A vegan for 18 years, Gretchen is a highly dependable volunteer for The VRG. She has set up vegan dinners at restaurants, coordinated wellness activities, and brought in guest speakers at her workplace. In addition, she has organized pet blessings and talks about veganism at her church.
Gretchen stated, "Recently, I noticed a middle school in my neighborhood was having a Wellness Day, so I contacted the school to see if they would be interested in having me distribute vegetarian literature at this event. After reviewing the sample materials I provided, the health teacher invited me to host a table at their Wellness Day and said that she and the school principal were so impressed with VRG's materials that they wanted to include information from them in their health class curriculum."
She also said, "I have hosted booths for VRG at book fairs and other festivals in Chicagoland, which have exposed thousands of people to a large selection of vegan cookbooks and literature. Most of these festivals are outside, so during the cold winter months in Chicago, we have to think of new ways to get vegetarian information in front of people."
For example, one of Chicago's all-vegetarian, mostly vegan restaurants draws a huge number of carry-out customers on Thanksgiving Day. Therefore, Gretchen suggested to the owners that they insert an issue of Vegetarian Journal into their take-out bags along with coupons to their restaurant, which they did.
However, Gretchen's outreach is not limited to providing VRG material to Midwesterners. Through her website ChooseKindness.com, she encourages people to learn about the humane treatment of animals and how they can live every day without using animal products or causing animal suffering. Gretchen said, "My hope is that someone interested in finding personal care products not tested on animals, for example, will access the site and then quickly discover other alternatives they might not have known about—such as circuses that don't have animals, vegetarian restaurants that exist in their city, and health charities that don't fund experiments on animals.
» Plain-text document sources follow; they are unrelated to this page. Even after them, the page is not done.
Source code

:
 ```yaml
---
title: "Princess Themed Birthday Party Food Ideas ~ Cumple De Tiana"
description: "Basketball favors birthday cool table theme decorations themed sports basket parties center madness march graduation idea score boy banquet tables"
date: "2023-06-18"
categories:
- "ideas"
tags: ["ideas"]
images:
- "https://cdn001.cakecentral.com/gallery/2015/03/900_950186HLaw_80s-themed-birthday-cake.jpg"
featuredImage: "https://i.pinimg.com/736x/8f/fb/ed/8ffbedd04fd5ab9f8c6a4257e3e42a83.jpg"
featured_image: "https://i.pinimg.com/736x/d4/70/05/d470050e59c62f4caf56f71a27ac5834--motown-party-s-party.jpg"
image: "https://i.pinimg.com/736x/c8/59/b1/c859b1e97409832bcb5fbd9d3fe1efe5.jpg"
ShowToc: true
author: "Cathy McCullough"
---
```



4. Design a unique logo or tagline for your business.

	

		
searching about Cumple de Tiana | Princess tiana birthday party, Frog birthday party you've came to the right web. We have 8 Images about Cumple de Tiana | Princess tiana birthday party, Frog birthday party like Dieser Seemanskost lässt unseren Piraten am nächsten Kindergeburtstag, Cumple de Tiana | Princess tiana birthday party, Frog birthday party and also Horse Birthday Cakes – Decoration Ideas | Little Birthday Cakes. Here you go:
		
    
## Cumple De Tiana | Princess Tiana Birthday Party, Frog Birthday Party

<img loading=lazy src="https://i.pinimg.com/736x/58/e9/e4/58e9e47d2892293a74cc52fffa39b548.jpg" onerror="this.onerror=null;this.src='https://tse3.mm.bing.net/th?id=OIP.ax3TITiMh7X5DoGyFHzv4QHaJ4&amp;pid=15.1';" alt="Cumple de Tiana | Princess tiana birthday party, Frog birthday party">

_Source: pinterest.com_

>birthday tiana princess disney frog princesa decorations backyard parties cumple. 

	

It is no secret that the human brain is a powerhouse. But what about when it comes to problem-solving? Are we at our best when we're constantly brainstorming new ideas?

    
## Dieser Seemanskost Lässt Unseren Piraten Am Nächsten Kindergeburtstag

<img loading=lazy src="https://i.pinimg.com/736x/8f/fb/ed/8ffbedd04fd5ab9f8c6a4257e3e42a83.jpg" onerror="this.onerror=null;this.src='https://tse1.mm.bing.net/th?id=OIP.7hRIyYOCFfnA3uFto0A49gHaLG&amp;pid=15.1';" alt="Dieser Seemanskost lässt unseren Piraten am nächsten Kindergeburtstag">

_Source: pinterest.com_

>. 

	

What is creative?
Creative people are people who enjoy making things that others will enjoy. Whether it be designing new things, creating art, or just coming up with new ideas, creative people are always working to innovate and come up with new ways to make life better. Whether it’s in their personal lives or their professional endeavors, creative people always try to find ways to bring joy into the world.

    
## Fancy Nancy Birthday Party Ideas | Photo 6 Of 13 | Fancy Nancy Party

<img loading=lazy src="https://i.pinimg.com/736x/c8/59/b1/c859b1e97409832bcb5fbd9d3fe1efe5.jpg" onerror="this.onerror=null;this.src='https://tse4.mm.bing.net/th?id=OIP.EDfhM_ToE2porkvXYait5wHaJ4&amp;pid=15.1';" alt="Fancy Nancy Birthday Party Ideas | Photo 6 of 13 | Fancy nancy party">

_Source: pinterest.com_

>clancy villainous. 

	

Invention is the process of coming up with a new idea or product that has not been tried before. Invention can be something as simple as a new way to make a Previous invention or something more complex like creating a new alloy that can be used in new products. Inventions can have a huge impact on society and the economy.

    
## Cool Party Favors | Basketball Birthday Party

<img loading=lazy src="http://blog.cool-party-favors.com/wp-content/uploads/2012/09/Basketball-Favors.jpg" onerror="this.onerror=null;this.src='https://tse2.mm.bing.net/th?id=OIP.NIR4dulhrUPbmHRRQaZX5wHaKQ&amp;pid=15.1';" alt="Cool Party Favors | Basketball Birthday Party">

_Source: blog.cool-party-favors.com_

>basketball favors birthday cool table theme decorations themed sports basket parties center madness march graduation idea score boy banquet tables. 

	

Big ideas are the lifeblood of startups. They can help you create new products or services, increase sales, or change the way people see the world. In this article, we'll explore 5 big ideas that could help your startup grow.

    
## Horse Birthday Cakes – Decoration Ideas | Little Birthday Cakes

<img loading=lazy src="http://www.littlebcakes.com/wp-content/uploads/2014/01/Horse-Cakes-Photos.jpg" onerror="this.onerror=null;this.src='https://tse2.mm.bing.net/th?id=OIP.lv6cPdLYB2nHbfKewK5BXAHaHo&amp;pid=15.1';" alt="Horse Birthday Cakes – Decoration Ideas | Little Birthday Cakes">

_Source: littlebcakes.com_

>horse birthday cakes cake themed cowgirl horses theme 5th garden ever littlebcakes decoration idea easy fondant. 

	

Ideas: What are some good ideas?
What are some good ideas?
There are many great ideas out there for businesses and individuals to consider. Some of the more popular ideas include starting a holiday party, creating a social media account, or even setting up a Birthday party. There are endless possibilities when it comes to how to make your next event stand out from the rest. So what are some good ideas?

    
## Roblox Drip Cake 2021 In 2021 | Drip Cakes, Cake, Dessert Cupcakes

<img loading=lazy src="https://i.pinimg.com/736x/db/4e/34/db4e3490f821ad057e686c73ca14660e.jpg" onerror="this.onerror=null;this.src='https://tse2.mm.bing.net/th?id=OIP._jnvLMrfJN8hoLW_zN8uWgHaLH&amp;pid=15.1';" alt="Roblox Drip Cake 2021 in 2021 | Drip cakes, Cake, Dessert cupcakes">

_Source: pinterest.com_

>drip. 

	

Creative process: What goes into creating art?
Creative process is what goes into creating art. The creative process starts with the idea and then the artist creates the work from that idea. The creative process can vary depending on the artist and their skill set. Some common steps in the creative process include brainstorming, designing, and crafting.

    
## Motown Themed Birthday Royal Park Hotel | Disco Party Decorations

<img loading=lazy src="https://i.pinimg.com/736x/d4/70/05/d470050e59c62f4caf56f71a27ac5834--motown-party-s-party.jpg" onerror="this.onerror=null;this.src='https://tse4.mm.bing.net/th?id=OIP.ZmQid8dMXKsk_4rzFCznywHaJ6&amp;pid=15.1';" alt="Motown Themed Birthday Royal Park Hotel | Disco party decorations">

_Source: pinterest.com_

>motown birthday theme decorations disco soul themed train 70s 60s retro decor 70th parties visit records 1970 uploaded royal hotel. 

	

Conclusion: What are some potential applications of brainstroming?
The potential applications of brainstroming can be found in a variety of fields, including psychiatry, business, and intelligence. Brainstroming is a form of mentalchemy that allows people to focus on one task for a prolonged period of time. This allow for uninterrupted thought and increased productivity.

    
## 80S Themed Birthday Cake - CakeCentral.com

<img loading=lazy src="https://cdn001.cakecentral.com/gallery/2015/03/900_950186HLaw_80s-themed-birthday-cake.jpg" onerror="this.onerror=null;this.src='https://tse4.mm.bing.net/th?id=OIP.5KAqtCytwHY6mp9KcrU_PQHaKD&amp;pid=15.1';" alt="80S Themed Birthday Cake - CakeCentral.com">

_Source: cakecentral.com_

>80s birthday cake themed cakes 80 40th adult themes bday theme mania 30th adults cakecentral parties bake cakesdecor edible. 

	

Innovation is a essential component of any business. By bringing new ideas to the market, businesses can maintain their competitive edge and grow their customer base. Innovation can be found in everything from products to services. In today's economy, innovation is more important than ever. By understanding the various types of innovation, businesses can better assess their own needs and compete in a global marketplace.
The idea is to make access to all this information as convenient as possible so more people will learn about these alternatives and integrate them into their own lives."
Gretchen continued, "I was very touched at the Chicago Green Festival recently when two young kids barely taller than my table came up to the VRG booth and proclaimed that they loved animals and wanted to be vegetarians. After I gave them a coloring book and a few other items, they initiated a philosophical discussion with me involving various 'what if' scenarios while their mother watched proudly from behind them."
"This incident reminded me of the importance of empowering children and youth to consider the impact of their choices on animals and the Earth throughout their lives," Gretchen concluded. "With steady commitment to promotion efforts, I believe the number of vegetarians and vegans will continue to increase, with benefit to our planet and all of its inhabitants."